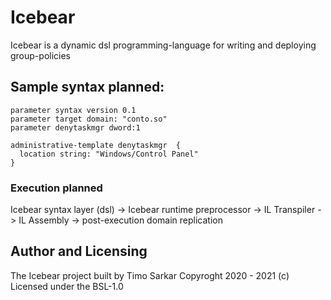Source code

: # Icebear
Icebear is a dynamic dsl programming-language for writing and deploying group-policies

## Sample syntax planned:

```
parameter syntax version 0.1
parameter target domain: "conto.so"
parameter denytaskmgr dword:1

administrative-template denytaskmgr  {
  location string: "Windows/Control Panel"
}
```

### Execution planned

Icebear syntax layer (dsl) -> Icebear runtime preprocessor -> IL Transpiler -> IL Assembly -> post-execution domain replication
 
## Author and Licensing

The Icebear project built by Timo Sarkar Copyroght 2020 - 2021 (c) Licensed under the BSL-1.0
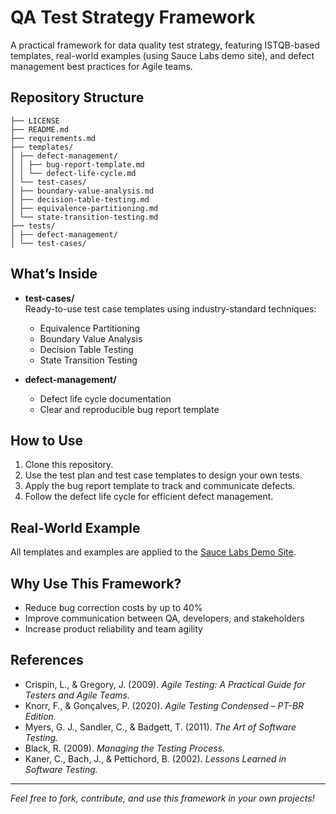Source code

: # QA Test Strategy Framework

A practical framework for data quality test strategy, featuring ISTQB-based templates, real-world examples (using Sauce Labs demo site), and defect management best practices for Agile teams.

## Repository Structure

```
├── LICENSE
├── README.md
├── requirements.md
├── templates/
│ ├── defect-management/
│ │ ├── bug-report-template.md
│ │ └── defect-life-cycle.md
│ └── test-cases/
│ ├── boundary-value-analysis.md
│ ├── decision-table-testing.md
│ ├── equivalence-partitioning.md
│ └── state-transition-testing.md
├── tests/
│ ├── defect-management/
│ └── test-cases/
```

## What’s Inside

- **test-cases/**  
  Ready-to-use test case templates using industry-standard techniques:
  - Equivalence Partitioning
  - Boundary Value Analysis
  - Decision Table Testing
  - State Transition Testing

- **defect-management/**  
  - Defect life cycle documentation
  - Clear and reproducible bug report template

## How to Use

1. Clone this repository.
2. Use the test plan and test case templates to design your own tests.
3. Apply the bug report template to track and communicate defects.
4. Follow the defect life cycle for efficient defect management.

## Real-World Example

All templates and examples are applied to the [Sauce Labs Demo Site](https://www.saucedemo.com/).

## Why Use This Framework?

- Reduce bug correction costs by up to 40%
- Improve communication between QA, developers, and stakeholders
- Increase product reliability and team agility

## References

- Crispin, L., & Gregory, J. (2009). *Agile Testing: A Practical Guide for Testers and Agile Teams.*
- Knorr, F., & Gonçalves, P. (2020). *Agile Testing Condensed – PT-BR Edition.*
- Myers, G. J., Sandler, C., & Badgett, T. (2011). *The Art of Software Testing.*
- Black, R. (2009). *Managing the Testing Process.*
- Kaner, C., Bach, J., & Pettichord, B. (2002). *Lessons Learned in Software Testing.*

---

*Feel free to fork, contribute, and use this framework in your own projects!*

- - - - -

▶ **Task prompt**: Given the records above, return exactly the lines starting at the line containing "- Boundary Value Analysis" and ending at the line containing "## References", including both.

▶ **Answer section**:
  - Boundary Value Analysis
  - Decision Table Testing
  - State Transition Testing

- **defect-management/**  
  - Defect life cycle documentation
  - Clear and reproducible bug report template

## How to Use

1. Clone this repository.
2. Use the test plan and test case templates to design your own tests.
3. Apply the bug report template to track and communicate defects.
4. Follow the defect life cycle for efficient defect management.

## Real-World Example

All templates and examples are applied to the [Sauce Labs Demo Site](https://www.saucedemo.com/).

## Why Use This Framework?

- Reduce bug correction costs by up to 40%
- Improve communication between QA, developers, and stakeholders
- Increase product reliability and team agility

## References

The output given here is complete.